Mr. KANN. That piece of glass could probably be bought for 20

cents.

Mr. LONGWORTH. That is just what I want to know.

Mr. KANN. Or 15 cents, as the case may be; but, say, for illustration, 20 cents.

Mr. LONGWORTH. Yes.

Mr. KANN. The other piece of glass which you speak of, and which has 120 feet in it

Mr. LONGWORTH. Yes; how much would that cost?

Mr. KANN. That glass to-day we are selling for in the neighborhood of well, the factory selling price is about 35 cents.

Mr. LONGWORTH. Thirty-five cents a foot? Is that what you mean?

Mr. KANN. A square foot, sir; and on the average we are getting probably about 28 cents for it, taking it in with all the small glass we are selling. That is the point I am trying to make.

Mr. LONGWORTH. Then that would cost about $36?

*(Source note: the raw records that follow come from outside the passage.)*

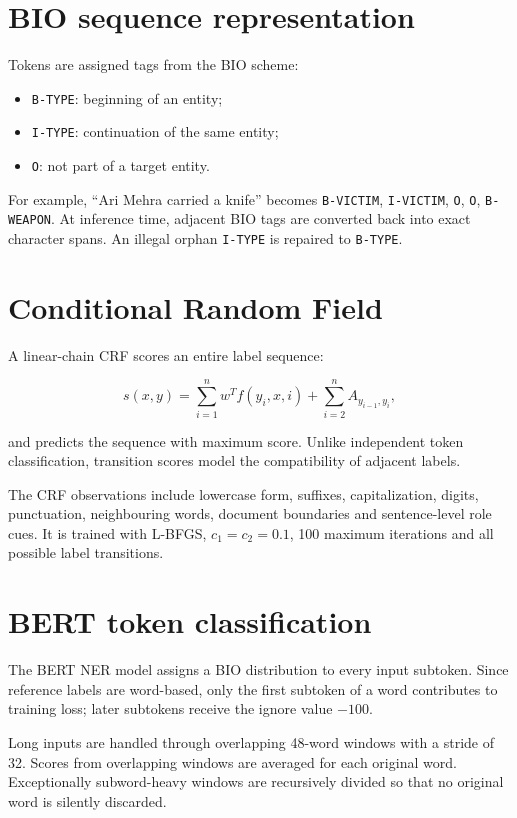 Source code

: \documentclass[12pt,a4paper]{report}
\newcommand{\code}[1]{\texttt{#1}}
\begin{document}
\section{BIO sequence representation}

Tokens are assigned tags from the BIO scheme:

\begin{itemize}
  \item \code{B-TYPE}: beginning of an entity;
  \item \code{I-TYPE}: continuation of the same entity;
  \item \code{O}: not part of a target entity.
\end{itemize}

For example, ``Ari Mehra carried a knife'' becomes \code{B-VICTIM}, \code{I-VICTIM}, \code{O}, \code{O}, \code{B-WEAPON}. At inference time, adjacent BIO tags are converted back into exact character spans. An illegal orphan \code{I-TYPE} is repaired to \code{B-TYPE}.

\section{Conditional Random Field}

A linear-chain CRF scores an entire label sequence:

\begin{equation}
s(x,y)=\sum_{i=1}^{n}w^Tf(y_i,x,i)+\sum_{i=2}^{n}A_{y_{i-1},y_i},
\end{equation}

and predicts the sequence with maximum score. Unlike independent token classification, transition scores model the compatibility of adjacent labels.

The CRF observations include lowercase form, suffixes, capitalization, digits, punctuation, neighbouring words, document boundaries and sentence-level role cues. It is trained with L-BFGS, $c_1=c_2=0.1$, 100 maximum iterations and all possible label transitions.

\section{BERT token classification}

The BERT NER model assigns a BIO distribution to every input subtoken. Since reference labels are word-based, only the first subtoken of a word contributes to training loss; later subtokens receive the ignore value $-100$.

Long inputs are handled through overlapping 48-word windows with a stride of 32. Scores from overlapping windows are averaged for each original word. Exceptionally subword-heavy windows are recursively divided so that no original word is silently discarded.
\end{document}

Mr. KANN. Yes. Now, if you will pardon me for one minute, just take a step further, and then I think you will have the answer to the problem.

Mr. LONGWORTH. That is what I want to understand.

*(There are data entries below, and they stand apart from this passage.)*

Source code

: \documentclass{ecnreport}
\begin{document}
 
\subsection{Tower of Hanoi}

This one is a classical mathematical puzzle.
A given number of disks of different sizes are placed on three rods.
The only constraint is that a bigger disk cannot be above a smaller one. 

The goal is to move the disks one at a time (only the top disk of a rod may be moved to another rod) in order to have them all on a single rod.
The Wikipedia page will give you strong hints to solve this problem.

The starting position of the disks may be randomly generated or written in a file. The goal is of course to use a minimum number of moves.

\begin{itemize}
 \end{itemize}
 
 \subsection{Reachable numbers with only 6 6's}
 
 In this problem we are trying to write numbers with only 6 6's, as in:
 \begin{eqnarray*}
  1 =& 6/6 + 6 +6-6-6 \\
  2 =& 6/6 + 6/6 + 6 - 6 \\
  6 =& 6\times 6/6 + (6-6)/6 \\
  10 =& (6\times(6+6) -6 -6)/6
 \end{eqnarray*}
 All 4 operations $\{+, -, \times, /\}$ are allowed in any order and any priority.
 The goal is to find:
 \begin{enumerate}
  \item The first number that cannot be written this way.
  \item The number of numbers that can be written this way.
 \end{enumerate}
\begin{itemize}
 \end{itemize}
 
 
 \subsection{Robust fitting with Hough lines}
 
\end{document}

Mr. KANN. If you should buy that piece of glass in a jobbing house in your city, they would sell you that piece of glass from a list which is prepared, in which they charge you so much a square foot, subject to a certain discount; and that glass to-day, perhaps I do not know-you could probably buy that very same piece of glass for 50 or 60 cents.

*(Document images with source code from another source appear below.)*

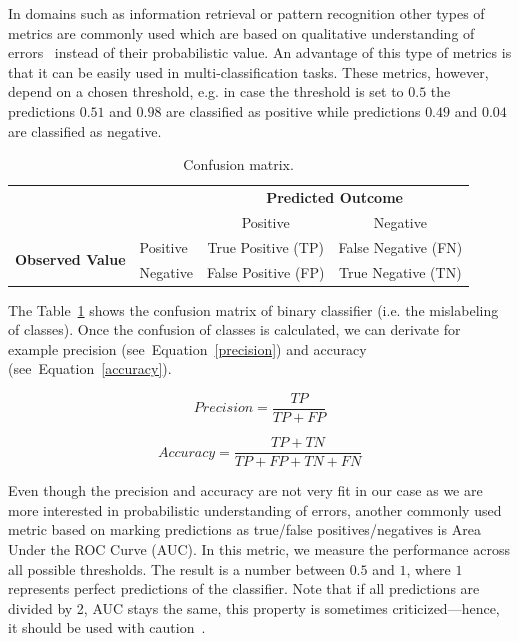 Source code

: In domains such as information retrieval or pattern recognition other types of metrics are commonly used which are based on qualitative understanding of errors~\cite{Pelanek2015a} instead of their probabilistic value. An advantage of this type of metrics is that it can be easily used in multi-classification tasks. These metrics, however, depend on a chosen threshold, e.g. in case the threshold is set to $0.5$ the predictions $0.51$ and $0.98$ are classified as positive while predictions $0.49$ and $0.04$ are classified as negative.

\begin{table}[htbp]
  \centering
  \caption{Confusion matrix.}
  \begin{tabular}{ l l c c }
   \toprule[\heavyrulewidth]
   & & \multicolumn{2}{c}{\textbf{Predicted Outcome}} \\
   & & Positive & Negative \\
   \midrule[\heavyrulewidth]
   \multirow{2}{5em}{\textbf{Observed Value}}
   & Positive & True Positive (TP) & False Negative (FN) \\
   & Negative & False Positive (FP) & True Negative (TN) \\
   \bottomrule[\heavyrulewidth]
  \end{tabular}
  \label{table:confusion-matrix}
\end{table}

The Table~\ref{table:confusion-matrix} shows the confusion matrix of binary classifier (i.e. the mislabeling of classes). Once the confusion of classes is calculated, we can derivate for example precision (see~Equation~\ref{precision}) and accuracy (see~Equation~\ref{accuracy}).

\begin{equation} \label{precision}
  \mathit{Precision} = \frac{TP}{TP + FP}
\end{equation}

\begin{equation} \label{accuracy}
  \mathit{Accuracy} = \frac{TP + TN}{TP + FP + TN + FN}
\end{equation}

Even though the precision and accuracy are not very fit in our case as we are more interested in probabilistic understanding of errors, another commonly used metric based on marking predictions as true/false positives/negatives is Area Under the ROC Curve (AUC). In this metric, we measure the performance across all possible thresholds. The result is a number between $0.5$ and $1$, where $1$ represents perfect predictions of the classifier. Note that if all predictions are divided by 2, AUC stays the same, this property is sometimes criticized---hence, it should be used with caution~\cite{Pelanek2015a}.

Mr. COCKRAN. Fifty or 60 cents?

Mr. KANN. Fifty or 60 cents a square foot, sir.

Mr. LONGWORTH. I may be very stupid about that; but I can not get through my head how it is, when you say that it costs more to make a square foot of glass, you sell one foot for 15 cents, and yet you sell this 120 square feet at the rate of 30 cents a foot.

Mr. COCKRAN. Sixty cents, he says.

Mr. KANN. Our factory

Mr. LONGWORTH. I am speaking of the factory.

Mr. KANN. Our factory sale price would probably be, say, 30 cents or 35 cents. The cost per foot is the same, based upon taking your foot production and dividing it into your total cost. Is not that clear? Mr. LONGWORTH. That is clear as to the price, but not as to the

cost.

Mr. KANN. Yes; as to the cost. We take all the various items which go to make up the cost, starting in with material and labor and fuel and boxing charge and whatever else ought to be chargedtaxes, insurance, etc.; and we will take that to be a thousand dollars. Suppose the net result in feet was 1,000 feet. You would divide that into a thousand dollars, and it would give you a dollar a foot, would it not? Now, it costs you a dollar a foot irrespective of the size of that glass, whether it goes into stock in pieces of 1 foot, or 25 or 50

61318-TARIFF-No. 15-08- -7

feet, or 120 feet, as far as factory cost is concerned. The 1-foot piece costs quite a little more to handle, as I tried to explain, from the fact that it has to be handled many more times, and all that sort of thing, and then it has to be more carefully polished and packed; and yet, as a matter of fact, we only get for that small piece of glass from 15 to 20 cents a foot, and it costs $1, while we may get $1.25 for the large piece of glass that cost us a dollar. We have to make our profit off of those few disproportionate or unusual pieces that we sell; and as the bulk of our production is in small glass

Mr. LONGWORTH. Do you mean to say that you sell a product that it costs you a dollar to make for 15 cents?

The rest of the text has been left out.